From time to time I noticed empty spaces on my bookshelf. For a beginning bookseller this was a situation that had to be remedied. The balcony of the Columbia University Bookstore where I had found my Arthur Young might yield more finds. Browsing through the shelves, whistling softly to myself in hopeful anticipation, I pulled out and replaced, contemplated and discarded, until I noticed a stout octavo volume. I opened it and saw an indifferent-looking title page: Orationes IV. The author of Orationes IV had an equally unenticing name: Johann Balthasar Schupp. Lackadaisically I leafed through his outpourings of 1704. Mynheer Schupp was apparently tireless. His Orationes IV was followed by another title page in Latin, a Dissertation on Opinion, penned in 1703. These verbose meanderings of nearly two and a half centuries ago would not command more than fifteen or twenty dollars. But something—perhaps FingerSpitzengefühl, perhaps ESP, perhaps simply serendipity—lured me on. I turned the pages of Schupp on Opinion rapidly. And then I hit upon a third title page. My lack of interest was replaced by excitement, and my excitement by palpitations. Bound with Mynheer Schupp was another Latin work published more than fifty years before his bombast. It had been written by no Dutch orator but by the eminent French skeptic René Descartes. Moreover, it was his greatest contribution to the field of psychology. Tucked away at the end of two completely nondescript works was the first Latin edition of the supremely important Passions of the Soul. The volume was priced at five dollars. Here my profit would be enormous. The Descartes could fetch as much as two hundred dollars. (Today it would bring a minimum of ten times that.) Before making the purchase I naturally availed myself of the Columbia Reference Library, where I confirmed my belief that Columbia University had discarded a rarity. Now it was mine.
Descartes would go to the Sterling Library of Yale University, where it would introduce me to the extraordinary librarian Donald Wing, who would become a lasting friend. In a way, the second or duplicate order for the Descartes was even more interesting. It was incredible. It came from the Accessions Department, Columbia University Library.
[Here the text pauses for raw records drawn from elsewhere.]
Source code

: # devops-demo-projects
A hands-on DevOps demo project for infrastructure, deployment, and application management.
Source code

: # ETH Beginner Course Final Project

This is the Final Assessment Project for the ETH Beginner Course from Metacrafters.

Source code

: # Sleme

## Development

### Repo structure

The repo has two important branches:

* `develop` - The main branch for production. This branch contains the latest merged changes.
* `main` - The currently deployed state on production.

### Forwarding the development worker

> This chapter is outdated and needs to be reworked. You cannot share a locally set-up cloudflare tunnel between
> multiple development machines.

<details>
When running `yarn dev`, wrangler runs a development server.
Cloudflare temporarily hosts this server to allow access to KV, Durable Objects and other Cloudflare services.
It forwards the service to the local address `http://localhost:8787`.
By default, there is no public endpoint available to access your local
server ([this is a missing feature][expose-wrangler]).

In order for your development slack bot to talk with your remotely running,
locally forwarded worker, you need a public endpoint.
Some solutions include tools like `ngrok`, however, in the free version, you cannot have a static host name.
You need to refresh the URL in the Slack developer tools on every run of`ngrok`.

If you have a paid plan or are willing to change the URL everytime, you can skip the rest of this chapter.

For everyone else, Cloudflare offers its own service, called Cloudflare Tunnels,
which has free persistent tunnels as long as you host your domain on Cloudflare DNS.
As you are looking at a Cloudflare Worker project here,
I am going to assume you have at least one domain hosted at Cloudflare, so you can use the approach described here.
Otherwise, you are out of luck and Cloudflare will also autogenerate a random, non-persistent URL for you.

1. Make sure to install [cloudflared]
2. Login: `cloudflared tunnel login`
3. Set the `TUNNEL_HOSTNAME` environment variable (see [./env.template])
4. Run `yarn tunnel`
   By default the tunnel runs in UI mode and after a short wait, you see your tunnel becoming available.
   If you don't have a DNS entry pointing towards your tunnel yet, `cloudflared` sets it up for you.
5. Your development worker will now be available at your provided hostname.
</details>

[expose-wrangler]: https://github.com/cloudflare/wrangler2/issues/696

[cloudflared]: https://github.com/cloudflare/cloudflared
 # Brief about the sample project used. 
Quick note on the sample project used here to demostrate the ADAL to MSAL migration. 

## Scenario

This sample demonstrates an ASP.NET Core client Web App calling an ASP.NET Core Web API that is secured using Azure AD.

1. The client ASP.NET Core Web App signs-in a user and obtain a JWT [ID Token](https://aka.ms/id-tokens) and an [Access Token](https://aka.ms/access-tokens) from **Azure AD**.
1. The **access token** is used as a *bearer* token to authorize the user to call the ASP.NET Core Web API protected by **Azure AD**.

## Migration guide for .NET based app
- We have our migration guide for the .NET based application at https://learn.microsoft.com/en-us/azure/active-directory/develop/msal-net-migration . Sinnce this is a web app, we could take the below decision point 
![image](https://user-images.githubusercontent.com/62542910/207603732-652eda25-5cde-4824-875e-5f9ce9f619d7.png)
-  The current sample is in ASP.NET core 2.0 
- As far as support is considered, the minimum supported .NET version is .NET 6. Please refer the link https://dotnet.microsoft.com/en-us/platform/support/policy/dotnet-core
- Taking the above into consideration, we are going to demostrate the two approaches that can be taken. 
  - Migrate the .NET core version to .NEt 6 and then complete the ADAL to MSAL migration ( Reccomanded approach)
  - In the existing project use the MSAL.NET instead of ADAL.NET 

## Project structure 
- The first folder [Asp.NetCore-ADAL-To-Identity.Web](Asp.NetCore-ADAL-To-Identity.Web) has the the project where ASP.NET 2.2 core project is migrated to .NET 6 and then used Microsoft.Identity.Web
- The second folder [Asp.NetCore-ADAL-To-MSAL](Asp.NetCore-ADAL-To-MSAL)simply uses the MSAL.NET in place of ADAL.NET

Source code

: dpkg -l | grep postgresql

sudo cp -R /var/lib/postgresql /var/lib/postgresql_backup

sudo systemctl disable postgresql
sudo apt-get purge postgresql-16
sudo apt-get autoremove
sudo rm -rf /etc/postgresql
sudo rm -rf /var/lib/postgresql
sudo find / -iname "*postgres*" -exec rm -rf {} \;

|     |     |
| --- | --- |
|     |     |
As for the two boring compositions by Mynheer Schupp, I would place them in alphabetical order in my Encyclopae
dia Britannica bookcase and try to forget them. Forgetting them, however, would prove impossible. Leona Rostenberg—Rare Books was about to be enlarged by admission of a partner who would enter the two indifferent volumes in an inventory, estimate their costs as zero, and, in time, proceed to sell them at what can only be described as total profit. On April 9, 1945, Madeleine phoned to me and said, “You have a junior partner. I’ll be up tomorrow.”
Madeleine THAT PHONE CALL WAS THE culmination of all my preceding life, but it was initiated by more immediate events. After my Guggenheim had ended, teaching was more repugnant to me than ever. On April 9 I was told that the teacher of a special class of below-average students had had a nervous breakdown and that I was to be her replacement. At that point I envisioned my own nervous breakdown. I rode the subway back from school, my inner turmoil gradually turning to decisive calm. I had long ago planned to join Leona in the fall; I would simply do so now, in the spring. I would burn my bridge to security as a tenured teacher and add my name to Leona’s magnificent correspondence paper: Madeleine B. Stern, Associate.